The simple answer? Yes, using AI for company processes will always present a certain amount of risk.  

 

However, it should not completely discourage you from using AI. You should instead adopt an adaptive mindset and know what to look out for and what to do to be able to fully maximize the use of AI along with reducing any risks.  

From data privacy concerns to ethical dilemmas and operational challenges, the potential dangers of AI can impact a company’s financial health, reputation, and long-term viability. With this, our comprehensive guide will help CFOs identify these risks and implement strategies to mitigate them effectively. 

  

Read: AI and Accounting Ethics: Ensuring Transparency and Accountability 

 

What Are the Risks that Come with Integrating AI?  

 

Data Privacy and Security 

Remember, the winning feature of AI is its intelligence – its ability to provide simulated answers and information that replicates human intelligence. To do this, AI systems use extensive datasets to learn and make accurate predictions, meaning, our information is used for their training.  

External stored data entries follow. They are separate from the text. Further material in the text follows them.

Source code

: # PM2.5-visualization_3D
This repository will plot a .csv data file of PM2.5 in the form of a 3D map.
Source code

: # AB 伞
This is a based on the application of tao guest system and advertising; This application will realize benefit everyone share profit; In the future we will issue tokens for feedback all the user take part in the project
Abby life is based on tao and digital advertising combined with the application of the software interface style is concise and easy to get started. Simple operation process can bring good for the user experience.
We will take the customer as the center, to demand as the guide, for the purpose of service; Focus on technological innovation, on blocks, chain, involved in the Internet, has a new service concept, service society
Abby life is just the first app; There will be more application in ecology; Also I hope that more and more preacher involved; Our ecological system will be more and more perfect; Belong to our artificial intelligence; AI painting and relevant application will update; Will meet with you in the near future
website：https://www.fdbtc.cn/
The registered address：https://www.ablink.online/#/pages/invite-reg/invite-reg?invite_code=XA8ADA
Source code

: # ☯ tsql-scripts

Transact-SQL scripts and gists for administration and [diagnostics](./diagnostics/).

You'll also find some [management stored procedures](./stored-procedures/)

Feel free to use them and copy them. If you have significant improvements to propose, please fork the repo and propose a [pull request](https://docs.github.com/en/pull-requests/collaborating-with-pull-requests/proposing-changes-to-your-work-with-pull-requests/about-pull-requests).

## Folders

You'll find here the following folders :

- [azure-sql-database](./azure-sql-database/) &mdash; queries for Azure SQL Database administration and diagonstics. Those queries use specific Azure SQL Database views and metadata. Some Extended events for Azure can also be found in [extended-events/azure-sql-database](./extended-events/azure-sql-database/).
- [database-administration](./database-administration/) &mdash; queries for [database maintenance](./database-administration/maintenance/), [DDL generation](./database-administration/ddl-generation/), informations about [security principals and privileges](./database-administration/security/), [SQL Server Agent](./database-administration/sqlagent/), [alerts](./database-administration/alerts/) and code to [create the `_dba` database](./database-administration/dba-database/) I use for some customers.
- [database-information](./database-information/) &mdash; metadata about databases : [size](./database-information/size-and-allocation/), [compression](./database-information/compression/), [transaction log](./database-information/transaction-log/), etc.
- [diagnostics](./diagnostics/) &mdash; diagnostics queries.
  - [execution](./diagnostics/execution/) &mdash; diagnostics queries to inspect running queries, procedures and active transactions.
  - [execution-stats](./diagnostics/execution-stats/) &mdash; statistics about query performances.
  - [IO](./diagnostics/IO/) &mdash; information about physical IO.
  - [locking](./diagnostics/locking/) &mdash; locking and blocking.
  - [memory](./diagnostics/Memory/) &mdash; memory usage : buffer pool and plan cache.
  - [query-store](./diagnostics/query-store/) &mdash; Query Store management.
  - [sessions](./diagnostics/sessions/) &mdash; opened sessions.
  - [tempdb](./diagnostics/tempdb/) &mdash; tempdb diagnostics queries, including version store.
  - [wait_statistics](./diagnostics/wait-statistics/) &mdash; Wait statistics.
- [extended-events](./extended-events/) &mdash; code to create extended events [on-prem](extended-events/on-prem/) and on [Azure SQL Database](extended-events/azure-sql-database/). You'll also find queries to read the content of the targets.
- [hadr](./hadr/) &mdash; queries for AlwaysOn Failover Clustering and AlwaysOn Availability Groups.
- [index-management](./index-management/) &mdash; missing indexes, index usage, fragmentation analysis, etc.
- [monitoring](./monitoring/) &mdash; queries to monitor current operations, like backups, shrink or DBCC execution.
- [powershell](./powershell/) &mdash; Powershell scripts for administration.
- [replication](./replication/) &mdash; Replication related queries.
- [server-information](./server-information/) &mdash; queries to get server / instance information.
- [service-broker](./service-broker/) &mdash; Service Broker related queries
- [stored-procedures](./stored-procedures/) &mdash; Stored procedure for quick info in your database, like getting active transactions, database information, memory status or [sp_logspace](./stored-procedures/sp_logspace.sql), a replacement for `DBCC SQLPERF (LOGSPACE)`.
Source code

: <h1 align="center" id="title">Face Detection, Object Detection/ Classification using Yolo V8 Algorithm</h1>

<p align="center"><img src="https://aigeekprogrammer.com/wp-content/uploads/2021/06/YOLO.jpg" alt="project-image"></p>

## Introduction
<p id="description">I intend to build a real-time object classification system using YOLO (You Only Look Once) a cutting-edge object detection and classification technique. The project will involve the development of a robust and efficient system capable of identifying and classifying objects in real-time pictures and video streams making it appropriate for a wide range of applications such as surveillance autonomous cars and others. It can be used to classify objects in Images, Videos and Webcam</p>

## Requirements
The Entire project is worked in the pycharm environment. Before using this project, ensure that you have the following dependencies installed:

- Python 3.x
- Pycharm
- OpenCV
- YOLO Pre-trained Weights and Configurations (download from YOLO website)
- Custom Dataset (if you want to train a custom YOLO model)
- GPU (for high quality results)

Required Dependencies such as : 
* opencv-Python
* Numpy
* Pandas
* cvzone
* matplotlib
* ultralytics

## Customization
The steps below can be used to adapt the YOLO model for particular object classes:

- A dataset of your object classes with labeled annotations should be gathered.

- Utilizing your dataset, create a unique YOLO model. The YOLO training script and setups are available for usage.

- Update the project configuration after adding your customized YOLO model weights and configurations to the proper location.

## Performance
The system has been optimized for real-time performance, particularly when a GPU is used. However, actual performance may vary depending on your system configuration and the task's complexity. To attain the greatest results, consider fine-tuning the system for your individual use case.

However, this dependency on data poses severe privacy and security risks. Inadequate data protection can lead to breaches, exposing sensitive information and resulting in substantial financial losses as well as ruining trust between your clients and your company.  
 
As a CFO, you should acknowledge that any kind of data breach can result in serious financial implications – which is why you should make sure that your data governance procedures and policies are strongly established. If your IT department has data protection policies in place, your company should make an active effort to implement them completely. To do this, you can conduct regular security audits as well as quarterly compliance tests and invest in advanced cybersecurity measures to safeguard your company information.  

 

Subjective Results 

While AI has the ability to replicate human insights and intelligence, it is important to take into account its biggest limitations – its knowledge relies solely on the information that you feed it. Meaning, if you feed it biased and subjective training data, it can lead to limited and even discriminatory outcomes. These kinds of outcomes can have a detrimental effect if you use AI for front-end tasks such as client monitoring and communications. 
 
With this, CFOs can advocate for AI investment strategies. By making sure that your AI systems are fed diverse datasets obtained from firms who specialize in AI training, you can easily use AI’s algorithm to create objective practices and results which can then lead to reduced operational costs giving you a higher profit margin.  

 

Operational Disruptions  

AI integration in the long run proves to be a helpful tool in increasing your company’s efficiency and optimizing your operational processes. However, these outcomes can only be achieved if you are able to integrate AI use smoothly. If the integration is sudden, unprepared or lacks the necessary resources to support, it may cause disruptions that halt your operations – affecting your service delivery and that can result in your company incurring financial losses. 
 
With this, it is the role of your company’s management team – including you, to make sure that before you integrate any AI software into your operational processes, you conduct thorough testing and validation before deployment. Establish contingency plans should the AI integration cause disruptions and make sure that human intervention remains consistent even after successful implementation.  

 

In the end, we understand why there is a significant amount of reservation concerned with using AI for your company’s processes. However, it is also important to keep in mind that having company processes that are up to date with the current technological landscape of your industry determines factors such as client trust and preference, longevity and success.  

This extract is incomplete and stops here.